よく練られた構成の金融犯罪カンファレンスは、次のような取り組みを促進することで、これらのギャップを埋めるのに役立ちます。

  • 学習サイクルを短縮する知識交換
  • 実際に機能する支援体制を築く不正防止ネットワーキング
  • 内部の摩擦を減らすリーダーシップの連携
  • すぐに実務へ落とし込める不正防止のベストプラクティスの共有
カンファレンス参加におけるエグゼクティブ視点

ここでのリーダーシップの要点は次のとおりです。金融犯罪に関するカンファレンスは、参加者数やスポンサーの数で評価すべきではありません。

本当に問うべきなのは、次の点です。

それは組織としての備えを実質的に向上させるものですか?

なぜなら、このようなやり取りがなければならないからです。

  • 組織同士の連携がなく、孤立した状態のままになる
  • 反復的な類型が組織間に広がっていく
  • エスカレーションの枠組みは組織によって大きく異なります
  • チームが孤立していると感じることで、従業員の疲労は増大します

経営幹部は、カンファレンスへの参加をブランドの露出ではなく、オペレーションの観点から評価すべきです。重要なのは、準備体制、連携、そして持続可能性です。

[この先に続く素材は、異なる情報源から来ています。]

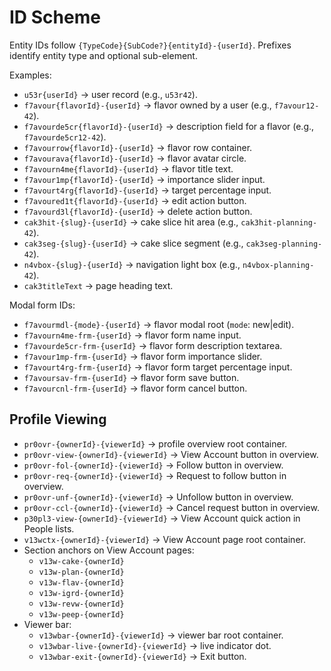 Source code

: # ID Scheme

Entity IDs follow `{TypeCode}{SubCode?}{entityId}-{userId}`. Prefixes identify entity type and optional sub-element.

Examples:

- `u53r{userId}` → user record (e.g., `u53r42`).
- `f7avour{flavorId}-{userId}` → flavor owned by a user (e.g., `f7avour12-42`).
- `f7avourde5cr{flavorId}-{userId}` → description field for a flavor (e.g., `f7avourde5cr12-42`).
- `f7avourrow{flavorId}-{userId}` → flavor row container.
- `f7avourava{flavorId}-{userId}` → flavor avatar circle.
- `f7avourn4me{flavorId}-{userId}` → flavor title text.
- `f7avour1mp{flavorId}-{userId}` → importance slider input.
- `f7avourt4rg{flavorId}-{userId}` → target percentage input.
- `f7avoured1t{flavorId}-{userId}` → edit action button.
- `f7avourd3l{flavorId}-{userId}` → delete action button.
- `cak3hit-{slug}-{userId}` → cake slice hit area (e.g., `cak3hit-planning-42`).
- `cak3seg-{slug}-{userId}` → cake slice segment (e.g., `cak3seg-planning-42`).
- `n4vbox-{slug}-{userId}` → navigation light box (e.g., `n4vbox-planning-42`).
- `cak3titleText` → page heading text.

Modal form IDs:

- `f7avourmdl-{mode}-{userId}` → flavor modal root (`mode`: new|edit).
- `f7avourn4me-frm-{userId}` → flavor form name input.
- `f7avourde5cr-frm-{userId}` → flavor form description textarea.
- `f7avour1mp-frm-{userId}` → flavor form importance slider.
- `f7avourt4rg-frm-{userId}` → flavor form target percentage input.
- `f7avoursav-frm-{userId}` → flavor form save button.
- `f7avourcnl-frm-{userId}` → flavor form cancel button.

## Profile Viewing

- `pr0ovr-{ownerId}-{viewerId}` → profile overview root container.
- `pr0ovr-view-{ownerId}-{viewerId}` → View Account button in overview.
- `pr0ovr-fol-{ownerId}-{viewerId}` → Follow button in overview.
- `pr0ovr-req-{ownerId}-{viewerId}` → Request to follow button in overview.
- `pr0ovr-unf-{ownerId}-{viewerId}` → Unfollow button in overview.
- `pr0ovr-ccl-{ownerId}-{viewerId}` → Cancel request button in overview.
- `p30pl3-view-{ownerId}-{viewerId}` → View Account quick action in People lists.
- `v13wctx-{ownerId}-{viewerId}` → View Account page root container.
- Section anchors on View Account pages:
  - `v13w-cake-{ownerId}`
  - `v13w-plan-{ownerId}`
  - `v13w-flav-{ownerId}`
  - `v13w-igrd-{ownerId}`
  - `v13w-revw-{ownerId}`
  - `v13w-peep-{ownerId}`
- Viewer bar:
  - `v13wbar-{ownerId}-{viewerId}` → viewer bar root container.
  - `v13wbar-live-{ownerId}-{viewerId}` → live indicator dot.
  - `v13wbar-exit-{ownerId}-{viewerId}` → Exit button.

「Banking on Fraudology」の進化

使命は変わりません:

  • 不正防止に関する教育をさらに充実させる。
  • 銀行業界コミュニティのリーダーシップを強化する。
  • 地域銀行や信用組合の中で実務を担う真のオペレーターを支援する。
  • 持続可能な不正対策コミュニティ構築のためのフレームワークを構築する。
  • 誇張ではなく、現実に根ざした不正防止の思想的リーダーシップを推進する。

銀行の不正防止の未来は、コミュニティにかかっています。

信用組合の不正防止の未来は、協力体制にかかっています。

不正対策業界の進化の行方は、情報の共有と価値観の一致にかかっています。

私たちは次の段階へ進んでいます。

そして、私たちはそれを共に成し遂げます。

常に警戒を怠らず、情報をアップデートし続け、詐欺対策を前進させていきましょう。